America’s small businesses are being squeezed by surging costs, historic tariff hikes, steep financing rates, and a worker shortage—turning Main Street’s struggles into early warning signs for equity and credit investors as market risks grow.
Surging import costs. Mounting payroll and healthcare expenses. A shortage of affordable loans. And a workforce under stress. Across the US, small businesses are facing their most relentless affordability crisis in decades—a powerful signal for investors seeking to gauge economic resilience and spot early signs of market risk.
For Doug Scheffel, owner of family-run ETM Manufacturing in Massachusetts, these dynamics have real—and painful—consequences.
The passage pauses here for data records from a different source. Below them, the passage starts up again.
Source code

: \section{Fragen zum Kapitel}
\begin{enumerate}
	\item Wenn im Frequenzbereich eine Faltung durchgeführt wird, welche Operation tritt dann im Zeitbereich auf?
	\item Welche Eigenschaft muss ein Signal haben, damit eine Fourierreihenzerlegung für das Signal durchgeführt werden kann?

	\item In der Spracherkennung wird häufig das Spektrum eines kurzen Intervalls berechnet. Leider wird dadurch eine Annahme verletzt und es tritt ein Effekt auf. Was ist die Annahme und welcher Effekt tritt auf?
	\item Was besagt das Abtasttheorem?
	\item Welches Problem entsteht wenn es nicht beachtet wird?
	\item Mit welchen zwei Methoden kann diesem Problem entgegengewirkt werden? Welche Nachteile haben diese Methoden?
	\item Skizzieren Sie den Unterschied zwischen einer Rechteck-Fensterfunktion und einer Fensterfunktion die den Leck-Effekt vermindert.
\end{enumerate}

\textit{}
The company recently laid off a quarter of its staff as new US tariffs compounded falling demand for its sheet metal and machine parts. “Everyone is hunkering down and building up cash. It’s never been this bad,” Scheffel told CNN, highlighting just how unpredictable today’s climate has become.
Small businesses comprise the overwhelming majority of US firms, employ nearly half the nation’s workforce, and drive the bulk of job growth. Their health is more than symbolic: when Main Street struggles, broad-based economic momentum and consumer demand are at risk. [usafacts.org]
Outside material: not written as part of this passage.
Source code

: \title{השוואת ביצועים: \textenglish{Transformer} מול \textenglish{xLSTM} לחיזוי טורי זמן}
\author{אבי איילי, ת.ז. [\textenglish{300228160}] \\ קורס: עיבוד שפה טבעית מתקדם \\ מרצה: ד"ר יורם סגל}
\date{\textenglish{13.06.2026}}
The Triple Squeeze: Costs, Tariffs, and Credit
The combination of higher costs and less accessible financing is creating a financial bottleneck. Many small companies are unable to pursue growth or even sustain current staffing. Federal Reserve data confirm that average rates on new small business loans exceeded 7% at the end of last year, while numerous Main Street borrowers now see rates well above 10%, echoing historic tightening cycles. [Kansas City Fed]
This funding scarcity is further exacerbated by workers’ own financial insecurity. About one in four US households is living paycheck to paycheck—spending more than 95% of take-home pay on essentials. As Scheffel observes, when employees are worried about meeting basic needs, productivity and focus slip, impacting operations and ultimately undermining profitability. [CNN]
The Tariff Whiplash: How Trade Policy Is Reshaping Main Street
America’s tariff regime has fundamentally changed the landscape for many small manufacturers. President Trump’s new trade policies have pushed US import tariffs to an average of 16.8%—the highest since 1935. The effects are acute: companies like PT Motion Works in San Diego, which sources products from Taiwan, are grappling with 20% levies on key inventory. [The Budget Lab at Yale]
Bryan Pate, CEO of PT Motion Works, reports that health insurance premiums have surged by 120% over the last two decades for employers under 50 people—a mounting cost that exposes the fragile economics of small business hiring. [NFIB]
Pate’s experience is mirrored nationwide: rising costs are forcing companies to make difficult choices, including offshoring jobs and raising prices—moves that risk both workforce stability and future demand.
Policy Backdrop and Market Signals
The Trump administration’s response has included expanded lending through the Small Business Administration (SBA), with the agency reporting approvals of more than 58,000 loans worth over $32 billion in FY2025 and a record $44.8 billion in loan guarantees. Despite this liquidity, optimism among small business owners remains volatile: it surged after Trump’s election, but retreated quickly as tariff policy introduced fresh uncertainty—recovering modestly since but still sitting near long-term averages. [SBA] [NFIB]
Labor Pains and Immigration Crackdown
While some companies have escaped direct tariff impacts, few are untouched by labor market frictions. Tight immigration policy has shrunk the available workforce for industries like construction, forcing up wages and narrowing margins for small contractors. The result: companies pass on higher costs where they can, yet risk losing business to larger, better-capitalized rivals.
Why Investors Should Watch Main Street Closely
- Credit risk is rising: Higher default rates among small firms can have cascading effects across regional banks and local economies.
- Consumer demand threats: If Main Street’s spending contracts, it signals potential slowdowns in broader consumer sectors and cyclical stocks.
- Supply chain vulnerabilities: Tariffs and labor shortages can lead to inventory disruptions and delays, impacting equities from retail to manufacturing.
- High-yield market pressure: Worsening small business health often precedes tightening in the high-yield bond sector and can drive credit spreads wider for risk assets.
For long-term investors, the lesson is clear: as costs rise and policy headwinds remain, close monitoring of small business trends offers insight not just into Main Street’s resilience, but into the broader trajectory of the US economy itself.